July 27, 2011

In Defense Of Pro-Life Incrementalism

There has been some debate lately in the pro-life community about the incrementalism approach to pro-life legislation.  Recently, I posted my objections to the fetal pain laws, and my view of incrementalism in legislation.  Just to clarify, I'm for pro-life legislation such as parental notification, ultrasound laws, women's right to know laws, defunding Planned Parenthood, etc., as long as these laws do not favor one unborn baby in the womb over another.  Now Paul Stark has a rebuttal to my post and states a defense of pro-life incrementalism:

In Defense Of Pro-Life Incrementalism
By Paul Stark

The pro-life movement has largely embraced a strategy of supporting partial or “incremental” legal limits on abortion so long as we are unable to prohibit abortion entirely. But not all pro-life advocates agree with this approach.

Pro-life opponents of incremental legislation seem to offer two main objections. First, they contend that supporting an incremental law is wrong in itself because such a law does not protect all unborn children. I believe this position is deeply misguided because it considers the law in isolation rather than in its social, legal and political context. The context is that the Supreme Court has imposed a nationwide policy of abortion on demand and has (under the Court as currently constituted) severely limited the types of abortion restrictions legislatures can enact. In these circumstances, a law to ban partial-birth abortions, for example, does not sanction non-partial-birth abortions, but rather is an attempt to ban those abortions that can be banned given the current reality of Court-mandated abortion on demand. To support such a law is not to be complicit in the abortions the law does not prohibit; it is to try to limit the evil of abortion to the greatest degree possible. It is precisely because of our pro-life commitment to human equality that we should work to save every unborn child we possibly can from unjust killing, rather than let some die simply because we cannot save all.

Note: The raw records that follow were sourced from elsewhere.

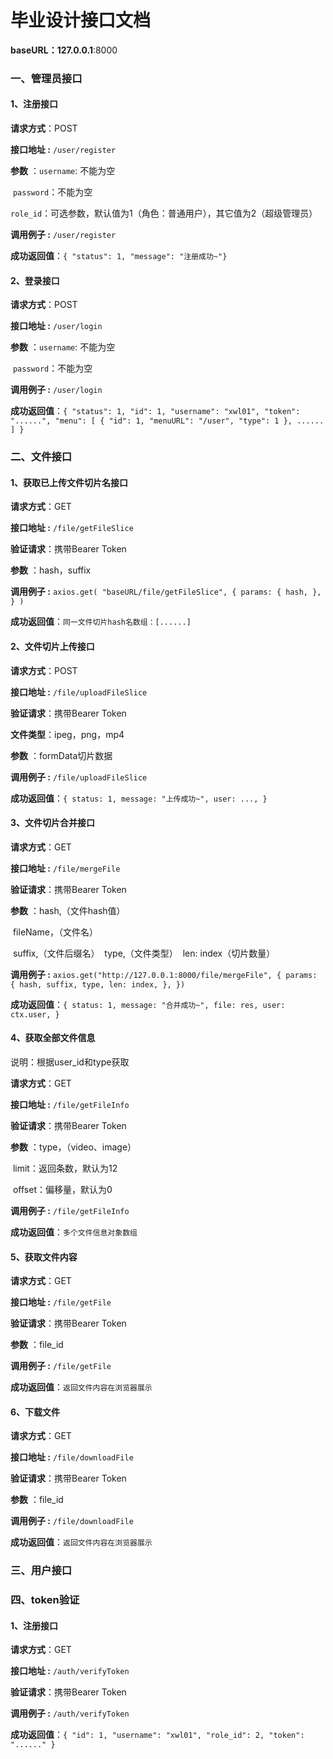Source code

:# 毕业设计接口文档

**baseURL：127.0.0.1**:8000



### 一、管理员接口

#### 1、注册接口

**请求方式**：POST

**接口地址 :** `/user/register`

**参数** ：`username`: 不能为空

​			`password`：不能为空

​			`role_id`：可选参数，默认值为1（角色：普通用户），其它值为2（超级管理员）

**调用例子 :** `/user/register`

**成功返回值**：`{ "status": 1, "message": "注册成功~"}`

#### 2、登录接口

**请求方式**：POST

**接口地址 :** `/user/login`

**参数** ：`username`: 不能为空

​			`password`：不能为空

**调用例子 :** `/user/login`

**成功返回值**：`{
    "status": 1,
    "id": 1,
    "username": "xwl01",
    "token": "......",
    "menu": [
       	 {
       	     "id": 1,
       	     "menuURL": "/user",
       	     "type": 1
       	 },
     	   ......
  	  ]
	}`



### 二、文件接口

#### 1、获取已上传文件切片名接口

**请求方式**：GET

**接口地址 :** `/file/getFileSlice`

**验证请求**：携带Bearer Token

**参数** ：hash，suffix	

**调用例子 :** `axios.get(
          "baseURL/file/getFileSlice",
          {
            params: {
              hash,
            },
          }
        )	`

**成功返回值**：`同一文件切片hash名数组：[......]`

#### 2、文件切片上传接口

**请求方式**：POST

**接口地址 :** `/file/uploadFileSlice`

**验证请求**：携带Bearer Token

**文件类型**：ipeg，png，mp4

**参数** ：formData切片数据		

**调用例子 :** `/file/uploadFileSlice`

**成功返回值**：`{
      			status: 1,
     			message: "上传成功~",
     			user: ...,
   			 }`

#### 3、文件切片合并接口

**请求方式**：GET

**接口地址 :** `/file/mergeFile`

**验证请求**：携带Bearer Token

**参数** ：hash,（文件hash值）

​			 fileName，（文件名）	

​             suffix,（文件后缀名）
​             type,（文件类型）
​             len: index（切片数量）		

**调用例子 :** `axios.get("http://127.0.0.1:8000/file/mergeFile", {
              params: {
                hash,
                suffix,
                type,
                len: index,
              },
            })`

**成功返回值**：`{
      			status: 1,
    			message: "合并成功~",
    			file: res,
     			user: ctx.user,
   			 }`

#### 4、获取全部文件信息

说明：根据user_id和type获取

**请求方式**：GET

**接口地址 :** `/file/getFileInfo`

**验证请求**：携带Bearer Token

**参数** ：type，（video、image）

​			limit：返回条数，默认为12

​			offset：偏移量，默认为0	

**调用例子 :** `/file/getFileInfo`

**成功返回值**：`多个文件信息对象数组`

#### 5、获取文件内容

**请求方式**：GET	

**接口地址 :** `/file/getFile`

**验证请求**：携带Bearer Token

**参数** ：file_id

**调用例子 :** `/file/getFile`

**成功返回值**：`返回文件内容在浏览器展示`

#### 6、下载文件

**请求方式**：GET	

**接口地址 :** `/file/downloadFile`

**验证请求**：携带Bearer Token

**参数** ：file_id

**调用例子 :** `/file/downloadFile`

**成功返回值**：`返回文件内容在浏览器展示`



### 三、用户接口





### 四、token验证

#### 1、注册接口

**请求方式**：GET

**接口地址 :** `/auth/verifyToken`

**验证请求**：携带Bearer Token

**调用例子 :** `/auth/verifyToken`

**成功返回值**：`{
    			"id": 1,
    			"username": "xwl01",
    			"role_id": 2,
    			"token": "......"
			}`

Indeed, a long intellectual and Christian tradition holds that it is ethical to pursue a partial good in politics when the ideal is not possible, as Clarke D. Forsythe explains in his recent book, Politics for the Greatest Good: The Case for Prudence in the Public Square. Most leading Christian and pro-life thinkers of today agree.

The second objection to incremental legislation is that it is not effective in saving lives from abortion. But research from Dr. Michael New and others has shown that incremental pro-life measures have reduced the number of abortions. Lives are saved because of these laws -- and even a single human life matters.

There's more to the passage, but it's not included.